Question

4.0 moles of argon and 5.0 moles of PCl5 are introduced into an evacuated flask of 100 litre capacity at 610 K. The system is allowed to equilibrate. At equilibrium, the total pressure of mixture was found to be 6.0 atm.
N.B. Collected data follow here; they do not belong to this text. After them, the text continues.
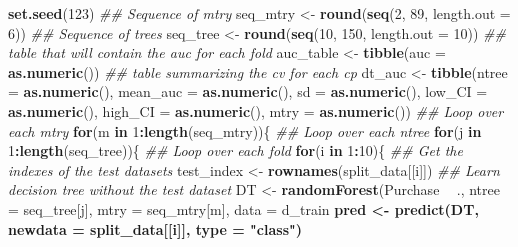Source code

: \documentclass[
  12pt,
  oneside]{report}
\newenvironment{Shaded}{\begin{snugshade}}{\end{snugshade}}
\newcommand{\CommentTok}[1]{\textcolor[rgb]{0.56,0.35,0.01}{\textit{#1}}}
\newcommand{\ControlFlowTok}[1]{\textcolor[rgb]{0.13,0.29,0.53}{\textbf{#1}}}
\newcommand{\DataTypeTok}[1]{\textcolor[rgb]{0.13,0.29,0.53}{#1}}
\newcommand{\DecValTok}[1]{\textcolor[rgb]{0.00,0.00,0.81}{#1}}
\newcommand{\KeywordTok}[1]{\textcolor[rgb]{0.13,0.29,0.53}{\textbf{#1}}}
\newcommand{\NormalTok}[1]{#1}
\newcommand{\OperatorTok}[1]{\textcolor[rgb]{0.81,0.36,0.00}{\textbf{#1}}}
\newcommand{\StringTok}[1]{\textcolor[rgb]{0.31,0.60,0.02}{#1}}
\begin{document}
\begin{Shaded}
\begin{Highlighting}[]
\KeywordTok{set.seed}\NormalTok{(}\DecValTok{123}\NormalTok{)}
\CommentTok{## Sequence of mtry}
\NormalTok{seq_mtry <-}\StringTok{ }\KeywordTok{round}\NormalTok{(}\KeywordTok{seq}\NormalTok{(}\DecValTok{2}\NormalTok{, }\DecValTok{89}\NormalTok{, }\DataTypeTok{length.out =} \DecValTok{6}\NormalTok{))}
\CommentTok{## Sequence of trees}
\NormalTok{seq_tree <-}\StringTok{ }\KeywordTok{round}\NormalTok{(}\KeywordTok{seq}\NormalTok{(}\DecValTok{10}\NormalTok{, }\DecValTok{150}\NormalTok{, }\DataTypeTok{length.out =} \DecValTok{10}\NormalTok{))}
\CommentTok{## table that will contain the auc for each fold}
\NormalTok{auc_table <-}\StringTok{ }\KeywordTok{tibble}\NormalTok{(}\DataTypeTok{auc =} \KeywordTok{as.numeric}\NormalTok{())}
\CommentTok{## table summarizing the cv for each cp}
\NormalTok{dt_auc <-}\StringTok{ }\KeywordTok{tibble}\NormalTok{(}\DataTypeTok{ntree =} \KeywordTok{as.numeric}\NormalTok{(),}
                 \DataTypeTok{mean_auc =} \KeywordTok{as.numeric}\NormalTok{(),}
                 \DataTypeTok{sd =} \KeywordTok{as.numeric}\NormalTok{(),}
                 \DataTypeTok{low_CI =} \KeywordTok{as.numeric}\NormalTok{(),}
                 \DataTypeTok{high_CI  =} \KeywordTok{as.numeric}\NormalTok{(),}
                 \DataTypeTok{mtry =} \KeywordTok{as.numeric}\NormalTok{())}
\CommentTok{## Loop over each mtry}
\ControlFlowTok{for}\NormalTok{(m }\ControlFlowTok{in} \DecValTok{1}\OperatorTok{:}\KeywordTok{length}\NormalTok{(seq_mtry))\{}
  \CommentTok{## Loop over each ntree}
  \ControlFlowTok{for}\NormalTok{(j }\ControlFlowTok{in} \DecValTok{1}\OperatorTok{:}\KeywordTok{length}\NormalTok{(seq_tree))\{}
    \CommentTok{## Loop over each fold}
    \ControlFlowTok{for}\NormalTok{(i }\ControlFlowTok{in} \DecValTok{1}\OperatorTok{:}\DecValTok{10}\NormalTok{)\{}
      \CommentTok{## Get the indexes of the test datasets}
\NormalTok{      test_index <-}\StringTok{ }\KeywordTok{rownames}\NormalTok{(split_data[[i]])}
      \CommentTok{## Learn decision tree without the test dataset }
\NormalTok{      DT <-}\StringTok{ }\KeywordTok{randomForest}\NormalTok{(Purchase }\OperatorTok{~}\StringTok{ }\NormalTok{., }\DataTypeTok{ntree =}\NormalTok{ seq_tree[j], }\DataTypeTok{mtry =}\NormalTok{ seq_mtry[m],}
                  \DataTypeTok{data =}\NormalTok{ d_train }\OperatorTok{%
\NormalTok{      pred <-}\StringTok{ }\KeywordTok{predict}\NormalTok{(DT, }\DataTypeTok{newdata =}\NormalTok{ split_data[[i]], }\DataTypeTok{type =} \StringTok{"class"}\NormalTok{)}
}
\end{Highlighting}
\end{Shaded}
\end{document}
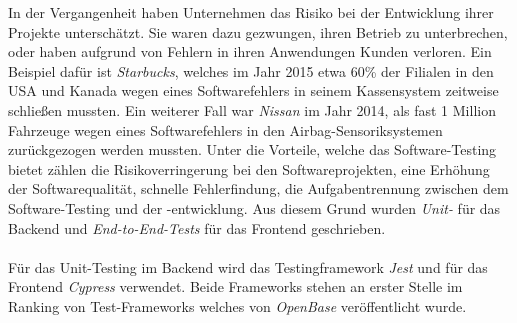 In der Vergangenheit haben Unternehmen das Risiko bei der Entwicklung ihrer Projekte unterschätzt. Sie waren dazu gezwungen, ihren Betrieb zu unterbrechen, oder haben aufgrund von Fehlern in ihren Anwendungen Kunden verloren. Ein Beispiel dafür ist \textit{Starbucks}, welches im Jahr 2015 etwa 60\% der Filialen in den USA und Kanada wegen eines Softwarefehlers in seinem Kassensystem zeitweise schließen mussten{\cite{QS1}}. Ein weiterer Fall war \textit{Nissan} im Jahr 2014, als fast 1 Million Fahrzeuge wegen eines Softwarefehlers in den Airbag-Sensoriksystemen zurückgezogen werden mussten{\cite{QS2}}. Unter die Vorteile, welche das Software-Testing bietet zählen die Risikoverringerung bei den Softwareprojekten, eine Erhöhung der Softwarequalität, schnelle Fehlerfindung, die Aufgabentrennung zwischen dem Software-Testing und der -entwicklung.  Aus diesem Grund wurden \textit{Unit-} für das Backend und \textit{End-to-End-Tests} für das Frontend geschrieben. 
\\\\
Für das Unit-Testing im Backend wird das Testingframework \textit{Jest} und für das Frontend \textit{Cypress} verwendet. Beide Frameworks stehen an erster Stelle im Ranking von Test-Frameworks welches von \textit{OpenBase} veröffentlicht wurde{\cite{QS3}}.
The Kp for the reaction is
[Given : R = 0.082 L atm K–1 mol–1 ]

• A. 2.25
• B. 6.24
• C. 12.13
• D. 15.24

Answer 1

Answer: (A)

2.25

Answer 2

The correct answer is (A) : 2.25
$PCl_5 ⇌ PCl_3 + Cl_2$
t = 0 5 0 0
t = t 5 – n n n
Total moles = 5 – n + n + n
= 5 + n.
For Argon
nAr = 4
Total moles = nAr + nPCl5 + nPCl3 + nPCl2
= 4 + 5 + n
= 9 + n
$K_p = \frac{P_{PCI_3} . PCI_2}{PPCI_5}$
PV = nRT
6 × 100 = (9 + n) × 0.082 × 610
n = 3
$= \frac{( \frac{3}{12} × 6 ) × ( \frac{3}{12} × 6 )}{\frac{2}{12} × 6}$
$= \frac{27}{12} = \frac{9}{4} = 2.25 atm$
The Kp for the reaction is 2.25 atm.